This invention relates to novel fluorinated poly(naphthyl ethers), cured compositions and multilayer electronic circuit articles comprising the same, and methods therefor.
Polymer films and coatings are often used in the electronic industry, especially in multilayer integrated circuit devices, as insulating materials and passivation layers. Polymers having a low dielectric constant .epsilon. are preferred, because components insulated with them can be designed with higher circuit densities and can operate at higher speeds and with less signal broadening. The effect of .epsilon. on the performance of multilayer integrated circuit articles is discussed in "Microelectronics Packaging Handbook," Tummala et al (eds.), pp. 687-692 (van Nostrand Reinhold); Watari et al., U.S. Pat. No. 4,744,007 (1988); and Budde et al., U.S. Pat. No. 4,732,843 (1988).

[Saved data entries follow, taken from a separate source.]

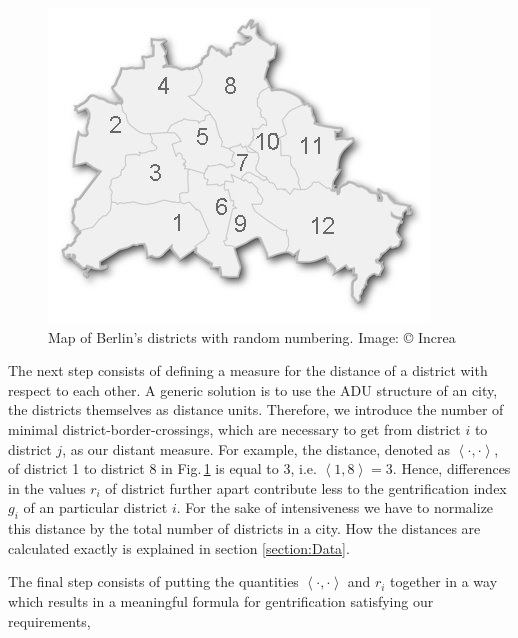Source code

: \documentclass[a4paper, 10pt, conference]{ieeeconf}      %
\begin{document}
\begin{figure}
	\centering{}\includegraphics[scale=0.6]{stadtplan-berlin}
	\caption{Map of Berlin's districts with random numbering. Image: © Increa}
	\label{fig:map_berlin}
\end{figure}

The next step consists of defining a measure for the distance of a district with respect to each other. 
A generic solution is to use the ADU structure of an city, the districts themselves as distance units. 
Therefore, we introduce the number of minimal district-border-crossings, which are necessary to get from 
district $i$ to district $j$, as our distant measure. For example, the distance, denoted as $\left\langle \cdot,\cdot\right\rangle $,
of district 1 to district 8 in Fig.$\,$\ref{fig:map_berlin} is equal to 3, i.e. $\left\langle 1,8\right\rangle =3$.
Hence, differences in the values $r_{i}$ of district further apart contribute less to the gentrification index $g_{i}$
of an particular district $i$. For the sake of intensiveness we have to normalize this distance by the total number of 
districts in a city. How the distances are calculated exactly is explained in section \ref{section:Data}.

The final step consists of putting the quantities $\left\langle \cdot,\cdot\right\rangle $ and $r_{i}$ together 
in a way which results in a meaningful formula for gentrification satisfying our requirements, 
\end{document}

Polyimide is an insulator of choice for many electronic applications, because of its superior mechanical and thermal properties and its fabricability into thin films and coatings. However, polyimide has a relatively high .epsilon., a limitation accentuated by polyimide's tendency to absorb water (up to 3-4% in humid environments. Water absorption causes .epsilon. to rise, compromising performance. One commercially available polyimide has an .epsilon. of about 3.2 at 0 % relative humidity (% RH), which rises to about 3.8 at 60 % RH. As noted by Denton et al. in J. Electronic Mater. 14(2), 119 (1985), polyimide moisture absorption can also adversely affect performance through increased insulator conductivity, loss of adhesion, or corrosion. Further, some polyimides are susceptible to hydrolysis and/or attack by solvents (often manifested by crazing or cracking upon exposure to a solvent).
It has been proposed, in Mercer, U.S. Pat. No. 4,835,197 (1989), to improve the solvent resistance of polyimide by curing with an acetylene, maleimide, or vinyl terminated curing agent. However, a polyimide so cured would still have the relatively high dielectric constant of polyimides and their tendency to absorb moisture.
For the aforementioned reasons, it is desirable to develop polymers which have superior high temperature properties, outstanding hydrolytic and solvent resistance, low dielectric constant, and low moisture absorption. The polymers of this invention achieve these objectives.